-- MATERIAL SHOWN follows --

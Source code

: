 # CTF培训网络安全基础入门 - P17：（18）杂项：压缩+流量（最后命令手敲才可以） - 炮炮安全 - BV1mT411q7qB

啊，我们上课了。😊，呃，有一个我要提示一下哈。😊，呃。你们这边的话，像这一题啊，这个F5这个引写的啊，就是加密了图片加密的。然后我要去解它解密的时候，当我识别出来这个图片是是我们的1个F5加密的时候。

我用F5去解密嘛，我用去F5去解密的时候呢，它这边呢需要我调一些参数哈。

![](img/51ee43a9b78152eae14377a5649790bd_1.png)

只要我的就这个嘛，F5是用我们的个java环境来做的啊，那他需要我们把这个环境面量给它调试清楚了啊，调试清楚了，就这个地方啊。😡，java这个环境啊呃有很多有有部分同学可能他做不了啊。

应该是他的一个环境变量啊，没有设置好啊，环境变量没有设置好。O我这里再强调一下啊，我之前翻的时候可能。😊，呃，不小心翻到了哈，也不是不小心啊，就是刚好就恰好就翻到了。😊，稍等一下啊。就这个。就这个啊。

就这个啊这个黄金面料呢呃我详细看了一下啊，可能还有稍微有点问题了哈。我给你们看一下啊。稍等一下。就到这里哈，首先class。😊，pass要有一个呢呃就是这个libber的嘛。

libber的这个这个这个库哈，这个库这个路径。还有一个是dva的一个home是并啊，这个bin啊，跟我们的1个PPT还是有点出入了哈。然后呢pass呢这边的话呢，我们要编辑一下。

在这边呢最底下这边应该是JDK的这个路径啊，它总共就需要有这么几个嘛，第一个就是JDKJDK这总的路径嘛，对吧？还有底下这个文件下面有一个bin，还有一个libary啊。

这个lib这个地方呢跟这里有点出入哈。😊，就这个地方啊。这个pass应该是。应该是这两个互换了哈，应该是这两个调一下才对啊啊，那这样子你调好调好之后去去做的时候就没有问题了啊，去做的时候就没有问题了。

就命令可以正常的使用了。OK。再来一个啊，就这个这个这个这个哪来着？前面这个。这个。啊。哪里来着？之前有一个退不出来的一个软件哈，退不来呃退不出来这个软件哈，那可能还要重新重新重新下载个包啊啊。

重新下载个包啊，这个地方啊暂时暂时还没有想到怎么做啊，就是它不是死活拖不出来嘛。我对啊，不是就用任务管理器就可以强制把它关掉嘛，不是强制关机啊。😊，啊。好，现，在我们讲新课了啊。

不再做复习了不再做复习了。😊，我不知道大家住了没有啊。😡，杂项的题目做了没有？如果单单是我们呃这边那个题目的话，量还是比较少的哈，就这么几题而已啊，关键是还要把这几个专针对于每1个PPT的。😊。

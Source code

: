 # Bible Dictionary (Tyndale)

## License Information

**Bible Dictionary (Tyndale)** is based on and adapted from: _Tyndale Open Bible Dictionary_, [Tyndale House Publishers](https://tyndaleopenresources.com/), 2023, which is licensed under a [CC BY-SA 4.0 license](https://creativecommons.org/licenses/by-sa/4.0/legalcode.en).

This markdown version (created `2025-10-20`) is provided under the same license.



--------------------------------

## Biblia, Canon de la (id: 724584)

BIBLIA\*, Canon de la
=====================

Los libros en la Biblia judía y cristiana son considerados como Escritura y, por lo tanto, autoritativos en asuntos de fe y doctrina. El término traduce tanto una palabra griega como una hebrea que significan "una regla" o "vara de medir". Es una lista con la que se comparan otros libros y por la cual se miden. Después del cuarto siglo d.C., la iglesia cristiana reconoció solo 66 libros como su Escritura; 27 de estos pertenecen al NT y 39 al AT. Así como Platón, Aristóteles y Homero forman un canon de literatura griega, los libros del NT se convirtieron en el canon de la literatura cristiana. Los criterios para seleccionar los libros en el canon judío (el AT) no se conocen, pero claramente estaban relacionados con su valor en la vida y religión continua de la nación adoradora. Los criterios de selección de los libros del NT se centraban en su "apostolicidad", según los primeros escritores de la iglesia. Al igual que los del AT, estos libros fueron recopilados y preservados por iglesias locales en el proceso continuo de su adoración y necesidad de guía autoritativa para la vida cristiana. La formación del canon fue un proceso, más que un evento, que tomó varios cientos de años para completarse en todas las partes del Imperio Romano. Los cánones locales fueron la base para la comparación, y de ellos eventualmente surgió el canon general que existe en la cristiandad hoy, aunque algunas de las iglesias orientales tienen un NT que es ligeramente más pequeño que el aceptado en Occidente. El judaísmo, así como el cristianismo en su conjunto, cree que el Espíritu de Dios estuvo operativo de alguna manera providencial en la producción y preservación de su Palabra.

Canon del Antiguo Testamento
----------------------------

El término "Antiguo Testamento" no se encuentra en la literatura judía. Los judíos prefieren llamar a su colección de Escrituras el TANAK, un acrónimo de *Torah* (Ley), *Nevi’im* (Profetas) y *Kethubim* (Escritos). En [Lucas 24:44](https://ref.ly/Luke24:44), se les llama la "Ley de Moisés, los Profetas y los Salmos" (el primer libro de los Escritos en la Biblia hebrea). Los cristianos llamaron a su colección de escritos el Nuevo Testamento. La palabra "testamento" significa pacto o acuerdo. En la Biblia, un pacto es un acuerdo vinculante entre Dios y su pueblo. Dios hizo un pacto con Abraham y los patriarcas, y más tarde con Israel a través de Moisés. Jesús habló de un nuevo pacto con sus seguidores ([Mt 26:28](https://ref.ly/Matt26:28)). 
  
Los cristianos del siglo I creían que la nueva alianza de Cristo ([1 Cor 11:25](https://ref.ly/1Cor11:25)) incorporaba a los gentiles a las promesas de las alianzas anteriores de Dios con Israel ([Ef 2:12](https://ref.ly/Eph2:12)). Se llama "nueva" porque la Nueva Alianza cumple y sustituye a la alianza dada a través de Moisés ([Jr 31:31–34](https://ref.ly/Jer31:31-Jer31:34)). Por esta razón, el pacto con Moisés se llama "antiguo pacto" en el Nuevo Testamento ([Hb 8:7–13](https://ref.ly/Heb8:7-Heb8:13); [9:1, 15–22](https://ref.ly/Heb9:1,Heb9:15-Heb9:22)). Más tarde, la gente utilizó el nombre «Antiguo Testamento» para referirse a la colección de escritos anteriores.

-- MATERIAL SHOWN concluded --

The only acceptable answer is the full set of entries, repeated exactly.

Source code

: # CTF培训网络安全基础入门 - P17：（18）杂项：压缩+流量（最后命令手敲才可以） - 炮炮安全 - BV1mT411q7qB

啊，我们上课了。😊，呃，有一个我要提示一下哈。😊，呃。你们这边的话，像这一题啊，这个F5这个引写的啊，就是加密了图片加密的。然后我要去解它解密的时候，当我识别出来这个图片是是我们的1个F5加密的时候。

我用F5去解密嘛，我用去F5去解密的时候呢，它这边呢需要我调一些参数哈。

![](img/51ee43a9b78152eae14377a5649790bd_1.png)

只要我的就这个嘛，F5是用我们的个java环境来做的啊，那他需要我们把这个环境面量给它调试清楚了啊，调试清楚了，就这个地方啊。😡，java这个环境啊呃有很多有有部分同学可能他做不了啊。

应该是他的一个环境变量啊，没有设置好啊，环境变量没有设置好。O我这里再强调一下啊，我之前翻的时候可能。😊，呃，不小心翻到了哈，也不是不小心啊，就是刚好就恰好就翻到了。😊，稍等一下啊。就这个。就这个啊。

就这个啊这个黄金面料呢呃我详细看了一下啊，可能还有稍微有点问题了哈。我给你们看一下啊。稍等一下。就到这里哈，首先class。😊，pass要有一个呢呃就是这个libber的嘛。

libber的这个这个这个库哈，这个库这个路径。还有一个是dva的一个home是并啊，这个bin啊，跟我们的1个PPT还是有点出入了哈。然后呢pass呢这边的话呢，我们要编辑一下。

在这边呢最底下这边应该是JDK的这个路径啊，它总共就需要有这么几个嘛，第一个就是JDKJDK这总的路径嘛，对吧？还有底下这个文件下面有一个bin，还有一个libary啊。

这个lib这个地方呢跟这里有点出入哈。😊，就这个地方啊。这个pass应该是。应该是这两个互换了哈，应该是这两个调一下才对啊啊，那这样子你调好调好之后去去做的时候就没有问题了啊，去做的时候就没有问题了。

就命令可以正常的使用了。OK。再来一个啊，就这个这个这个这个哪来着？前面这个。这个。啊。哪里来着？之前有一个退不出来的一个软件哈，退不来呃退不出来这个软件哈，那可能还要重新重新重新下载个包啊啊。

重新下载个包啊，这个地方啊暂时暂时还没有想到怎么做啊，就是它不是死活拖不出来嘛。我对啊，不是就用任务管理器就可以强制把它关掉嘛，不是强制关机啊。😊，啊。好，现，在我们讲新课了啊。

不再做复习了不再做复习了。😊，我不知道大家住了没有啊。😡，杂项的题目做了没有？如果单单是我们呃这边那个题目的话，量还是比较少的哈，就这么几题而已啊，关键是还要把这几个专针对于每1个PPT的。😊。

Source code

: # Bible Dictionary (Tyndale)

## License Information

**Bible Dictionary (Tyndale)** is based on and adapted from: _Tyndale Open Bible Dictionary_, [Tyndale House Publishers](https://tyndaleopenresources.com/), 2023, which is licensed under a [CC BY-SA 4.0 license](https://creativecommons.org/licenses/by-sa/4.0/legalcode.en).

This markdown version (created `2025-10-20`) is provided under the same license.



--------------------------------

## Biblia, Canon de la (id: 724584)

BIBLIA\*, Canon de la
=====================

Los libros en la Biblia judía y cristiana son considerados como Escritura y, por lo tanto, autoritativos en asuntos de fe y doctrina. El término traduce tanto una palabra griega como una hebrea que significan "una regla" o "vara de medir". Es una lista con la que se comparan otros libros y por la cual se miden. Después del cuarto siglo d.C., la iglesia cristiana reconoció solo 66 libros como su Escritura; 27 de estos pertenecen al NT y 39 al AT. Así como Platón, Aristóteles y Homero forman un canon de literatura griega, los libros del NT se convirtieron en el canon de la literatura cristiana. Los criterios para seleccionar los libros en el canon judío (el AT) no se conocen, pero claramente estaban relacionados con su valor en la vida y religión continua de la nación adoradora. Los criterios de selección de los libros del NT se centraban en su "apostolicidad", según los primeros escritores de la iglesia. Al igual que los del AT, estos libros fueron recopilados y preservados por iglesias locales en el proceso continuo de su adoración y necesidad de guía autoritativa para la vida cristiana. La formación del canon fue un proceso, más que un evento, que tomó varios cientos de años para completarse en todas las partes del Imperio Romano. Los cánones locales fueron la base para la comparación, y de ellos eventualmente surgió el canon general que existe en la cristiandad hoy, aunque algunas de las iglesias orientales tienen un NT que es ligeramente más pequeño que el aceptado en Occidente. El judaísmo, así como el cristianismo en su conjunto, cree que el Espíritu de Dios estuvo operativo de alguna manera providencial en la producción y preservación de su Palabra.

Canon del Antiguo Testamento
----------------------------

El término "Antiguo Testamento" no se encuentra en la literatura judía. Los judíos prefieren llamar a su colección de Escrituras el TANAK, un acrónimo de *Torah* (Ley), *Nevi’im* (Profetas) y *Kethubim* (Escritos). En [Lucas 24:44](https://ref.ly/Luke24:44), se les llama la "Ley de Moisés, los Profetas y los Salmos" (el primer libro de los Escritos en la Biblia hebrea). Los cristianos llamaron a su colección de escritos el Nuevo Testamento. La palabra "testamento" significa pacto o acuerdo. En la Biblia, un pacto es un acuerdo vinculante entre Dios y su pueblo. Dios hizo un pacto con Abraham y los patriarcas, y más tarde con Israel a través de Moisés. Jesús habló de un nuevo pacto con sus seguidores ([Mt 26:28](https://ref.ly/Matt26:28)). 
  
Los cristianos del siglo I creían que la nueva alianza de Cristo ([1 Cor 11:25](https://ref.ly/1Cor11:25)) incorporaba a los gentiles a las promesas de las alianzas anteriores de Dios con Israel ([Ef 2:12](https://ref.ly/Eph2:12)). Se llama "nueva" porque la Nueva Alianza cumple y sustituye a la alianza dada a través de Moisés ([Jr 31:31–34](https://ref.ly/Jer31:31-Jer31:34)). Por esta razón, el pacto con Moisés se llama "antiguo pacto" en el Nuevo Testamento ([Hb 8:7–13](https://ref.ly/Heb8:7-Heb8:13); [9:1, 15–22](https://ref.ly/Heb9:1,Heb9:15-Heb9:22)). Más tarde, la gente utilizó el nombre «Antiguo Testamento» para referirse a la colección de escritos anteriores.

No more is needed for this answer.